Ce que d’autres observateurs de la politique, comme Jérôme Fourquet, direct à l’IFOP, ont aussi traduit comme un clivage entre les « gagnants » et les « perdants » de la mondialisation. Ce nouvel « axe » n’a pas remplacé le traditionnel clivage gauche-droite mais il s’y est superposé. D’autant que l’adoption quelques années plus tard du traité de Lisbonne, a démonétisé la valeur du vote des Français via le référendum, et continué d’installer cette défiance envers une classe politique jugée incapable de respecter le jugement populaire. Nourrissant au passage les discours du Front national d’alors contre « L’UMPS ».
« Il y a eu cette idée que le référendum n’était de toute façon plus une voie, à partir du moment où on était gouverné par une forme “d’élitocratie”, qui allait de toute façon, droite et gauche confondues, prendre les rênes du pouvoir », explique auprès de l’AFP la constitutionnaliste Anne-Charlène Bezzina, évoquant une « gilet-jaunisation latente » de la vie politique française, avec un nouveau clivage opposant « le peuple » aux « élites ». « La crise des Gilets jaunes a mis en exergue la force du clivage exprimé sur la dimension sociale des craintes vis-à-vis de l’intégration européenne », abondent également les auteurs dans Terra Nova.
Une fracture qui se poursuit
À cet égard, notent-ils, la proposition d’Emmanuel Macron en 2017 était une tentative de « solder les comptes » de ce précédent. « En affirmant un projet politique entièrement construit sur l’idée d’atténuer la tension née du clivage sur l’Europe et de sa difficile articulation avec le clivage gauche-droite, Emmanuel Macron a tout simplement voulu rabattre le second sur le premier.
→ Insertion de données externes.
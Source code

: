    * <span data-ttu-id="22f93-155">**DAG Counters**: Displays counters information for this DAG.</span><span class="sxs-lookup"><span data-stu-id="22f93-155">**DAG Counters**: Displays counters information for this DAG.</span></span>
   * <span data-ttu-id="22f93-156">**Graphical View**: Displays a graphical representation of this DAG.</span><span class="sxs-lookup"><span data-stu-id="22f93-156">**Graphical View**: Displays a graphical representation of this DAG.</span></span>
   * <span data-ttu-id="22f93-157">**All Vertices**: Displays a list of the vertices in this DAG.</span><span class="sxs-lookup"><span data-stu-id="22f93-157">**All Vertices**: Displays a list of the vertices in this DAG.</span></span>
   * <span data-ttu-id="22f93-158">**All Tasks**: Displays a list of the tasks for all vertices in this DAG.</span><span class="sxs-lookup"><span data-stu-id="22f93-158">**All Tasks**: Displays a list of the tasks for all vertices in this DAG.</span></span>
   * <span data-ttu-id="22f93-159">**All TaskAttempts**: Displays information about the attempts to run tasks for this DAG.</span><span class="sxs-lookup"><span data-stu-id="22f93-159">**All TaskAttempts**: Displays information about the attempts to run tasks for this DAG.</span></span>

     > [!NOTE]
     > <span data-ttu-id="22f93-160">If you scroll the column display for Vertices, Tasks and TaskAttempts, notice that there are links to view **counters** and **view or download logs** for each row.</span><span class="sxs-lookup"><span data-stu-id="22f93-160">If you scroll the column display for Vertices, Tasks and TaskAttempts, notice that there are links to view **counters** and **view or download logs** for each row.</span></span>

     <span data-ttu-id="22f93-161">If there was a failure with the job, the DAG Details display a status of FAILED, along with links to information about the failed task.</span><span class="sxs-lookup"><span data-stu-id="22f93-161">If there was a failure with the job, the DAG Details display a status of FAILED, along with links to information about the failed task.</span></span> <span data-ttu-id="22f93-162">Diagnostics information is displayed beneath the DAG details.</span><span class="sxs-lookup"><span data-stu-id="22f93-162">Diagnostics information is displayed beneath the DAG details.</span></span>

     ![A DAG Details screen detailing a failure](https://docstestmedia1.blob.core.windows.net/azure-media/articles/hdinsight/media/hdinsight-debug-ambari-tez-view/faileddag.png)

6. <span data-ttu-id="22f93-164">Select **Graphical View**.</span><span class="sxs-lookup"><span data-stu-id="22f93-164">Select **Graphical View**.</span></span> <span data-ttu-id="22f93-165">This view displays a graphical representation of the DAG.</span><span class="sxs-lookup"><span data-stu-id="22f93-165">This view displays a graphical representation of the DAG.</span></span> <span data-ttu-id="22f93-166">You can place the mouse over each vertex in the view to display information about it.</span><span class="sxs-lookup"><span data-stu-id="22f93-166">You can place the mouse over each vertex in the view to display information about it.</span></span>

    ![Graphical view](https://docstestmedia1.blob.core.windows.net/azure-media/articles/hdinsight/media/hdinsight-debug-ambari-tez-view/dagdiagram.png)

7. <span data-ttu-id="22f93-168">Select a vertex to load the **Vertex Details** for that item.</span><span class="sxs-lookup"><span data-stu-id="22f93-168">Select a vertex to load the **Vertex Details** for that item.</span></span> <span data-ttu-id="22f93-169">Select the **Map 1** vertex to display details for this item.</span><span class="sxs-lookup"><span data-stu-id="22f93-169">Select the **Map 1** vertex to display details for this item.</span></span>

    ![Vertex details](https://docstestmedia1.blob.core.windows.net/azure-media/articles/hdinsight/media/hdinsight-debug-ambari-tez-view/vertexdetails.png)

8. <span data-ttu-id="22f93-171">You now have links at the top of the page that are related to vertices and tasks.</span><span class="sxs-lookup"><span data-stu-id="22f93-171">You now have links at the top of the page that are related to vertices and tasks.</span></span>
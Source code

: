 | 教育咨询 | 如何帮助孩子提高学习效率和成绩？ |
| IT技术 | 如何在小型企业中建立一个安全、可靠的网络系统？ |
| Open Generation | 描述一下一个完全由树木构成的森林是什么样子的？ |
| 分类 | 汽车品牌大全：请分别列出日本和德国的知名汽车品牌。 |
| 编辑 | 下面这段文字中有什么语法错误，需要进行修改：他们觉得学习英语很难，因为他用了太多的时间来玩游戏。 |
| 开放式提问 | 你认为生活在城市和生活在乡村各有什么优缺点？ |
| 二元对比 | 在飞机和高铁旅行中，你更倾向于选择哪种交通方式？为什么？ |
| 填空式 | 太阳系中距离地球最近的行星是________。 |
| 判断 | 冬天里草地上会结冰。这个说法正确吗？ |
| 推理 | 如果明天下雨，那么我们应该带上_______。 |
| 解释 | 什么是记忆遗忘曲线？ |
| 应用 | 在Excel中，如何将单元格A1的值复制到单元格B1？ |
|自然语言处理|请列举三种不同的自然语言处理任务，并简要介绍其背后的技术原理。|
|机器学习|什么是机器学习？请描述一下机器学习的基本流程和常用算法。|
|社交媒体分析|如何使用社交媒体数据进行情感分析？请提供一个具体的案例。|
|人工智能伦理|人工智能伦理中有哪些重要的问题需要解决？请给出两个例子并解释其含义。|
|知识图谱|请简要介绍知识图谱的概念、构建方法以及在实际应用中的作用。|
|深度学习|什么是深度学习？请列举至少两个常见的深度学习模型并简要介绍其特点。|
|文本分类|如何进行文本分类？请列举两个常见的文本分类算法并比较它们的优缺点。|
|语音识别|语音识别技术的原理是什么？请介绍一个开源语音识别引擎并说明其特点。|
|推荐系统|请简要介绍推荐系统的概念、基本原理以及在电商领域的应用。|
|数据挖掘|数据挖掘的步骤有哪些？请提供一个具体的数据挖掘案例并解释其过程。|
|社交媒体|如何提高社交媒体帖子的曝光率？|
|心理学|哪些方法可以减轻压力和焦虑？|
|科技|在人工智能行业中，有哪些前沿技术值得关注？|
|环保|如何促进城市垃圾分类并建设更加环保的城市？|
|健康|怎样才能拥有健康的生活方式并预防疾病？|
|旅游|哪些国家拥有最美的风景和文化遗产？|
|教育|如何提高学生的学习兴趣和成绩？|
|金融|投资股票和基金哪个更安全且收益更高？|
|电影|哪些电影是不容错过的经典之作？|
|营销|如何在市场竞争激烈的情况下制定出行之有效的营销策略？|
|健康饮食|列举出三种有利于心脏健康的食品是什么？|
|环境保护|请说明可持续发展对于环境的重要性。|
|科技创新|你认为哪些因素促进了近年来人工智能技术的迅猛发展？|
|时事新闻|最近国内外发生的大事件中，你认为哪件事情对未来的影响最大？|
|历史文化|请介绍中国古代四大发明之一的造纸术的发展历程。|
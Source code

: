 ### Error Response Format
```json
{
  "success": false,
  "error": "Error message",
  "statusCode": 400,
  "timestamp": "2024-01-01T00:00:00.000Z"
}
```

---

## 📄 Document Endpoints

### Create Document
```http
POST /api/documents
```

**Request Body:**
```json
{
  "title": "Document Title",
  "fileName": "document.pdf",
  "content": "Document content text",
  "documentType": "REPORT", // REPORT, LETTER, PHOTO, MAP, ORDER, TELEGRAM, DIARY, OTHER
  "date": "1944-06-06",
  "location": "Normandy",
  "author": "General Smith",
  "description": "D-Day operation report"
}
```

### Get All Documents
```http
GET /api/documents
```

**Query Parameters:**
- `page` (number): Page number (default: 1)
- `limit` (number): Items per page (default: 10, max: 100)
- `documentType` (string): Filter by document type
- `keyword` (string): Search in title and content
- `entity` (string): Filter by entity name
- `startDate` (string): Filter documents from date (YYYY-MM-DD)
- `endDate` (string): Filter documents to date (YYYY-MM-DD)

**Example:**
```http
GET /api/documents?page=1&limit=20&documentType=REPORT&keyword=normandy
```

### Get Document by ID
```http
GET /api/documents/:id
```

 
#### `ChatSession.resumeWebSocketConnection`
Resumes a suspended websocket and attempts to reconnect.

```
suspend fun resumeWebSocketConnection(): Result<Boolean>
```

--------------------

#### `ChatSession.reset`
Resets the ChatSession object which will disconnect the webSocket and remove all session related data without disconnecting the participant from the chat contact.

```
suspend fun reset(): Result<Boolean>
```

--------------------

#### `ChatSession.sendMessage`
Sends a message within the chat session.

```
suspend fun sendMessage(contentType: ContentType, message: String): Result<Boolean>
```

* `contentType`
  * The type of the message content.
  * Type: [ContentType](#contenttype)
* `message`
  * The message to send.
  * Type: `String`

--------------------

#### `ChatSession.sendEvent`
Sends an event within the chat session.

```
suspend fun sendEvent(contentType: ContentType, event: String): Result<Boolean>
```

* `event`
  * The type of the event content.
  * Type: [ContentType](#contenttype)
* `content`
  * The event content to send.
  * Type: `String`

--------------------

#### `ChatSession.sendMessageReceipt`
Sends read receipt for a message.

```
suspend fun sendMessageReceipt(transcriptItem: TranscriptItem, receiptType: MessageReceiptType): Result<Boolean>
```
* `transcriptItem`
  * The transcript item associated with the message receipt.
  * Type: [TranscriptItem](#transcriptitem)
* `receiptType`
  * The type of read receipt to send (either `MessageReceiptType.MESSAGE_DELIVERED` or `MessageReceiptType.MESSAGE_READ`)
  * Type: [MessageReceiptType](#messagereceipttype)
Proposant aux “universalistes” de gauche et de droite de se réunir dans une nouvelle synthèse politique », observent encore Yves Bertoncini, Bruno Cautrès et Thierry Chopin.
De quoi aussi aboutir à la tripartition que l’on connaît aujourd’hui : avec le Rassemblement national qui prône une forme de « social-nationalisme », quand gauche mélenchoniste capitalise « sur le thème du “déni de démocratie”, et sur l’opposition de franges de l’électorat (par exemple les jeunes diplômés qui ont un sentiment de déclassement) à une Europe perçue comme imposant ses règles “libérales“ ». Soit précisément ce que dénonçait la gauche du « non » en 2005.
« J’ai vraiment le sentiment que depuis 2005, cette fracture n’a pas été reconstruite », résume Anne-Charlène Bezzina. De fait, même si l’idée de rompre avec des traités européens pèse moins dans l’espace politique de Jean-Luc Mélenchon ou de Marine Le Pen, à gauche le mouvement de Raphaël Glucksman s’inscrit, toujours, en plein dans la gauche du « oui ». Et gage que son clivage est toujours susceptible d’être brandi ou réactivé : en pleine poussée droitière sur le régalien, et au détriment d’ailleurs de la place importante de LR au sein du PPE, Gabriel Attal n’hésitait pas à dire ce week-end que LR et Bruno Retailleau (lui même ancien du MPF de Philippe de Villiers partisan du « non » en 2005) n’étaient pas « pro-européens », contrairement à Renaissance. Preuve que ces fractures restent vivaces.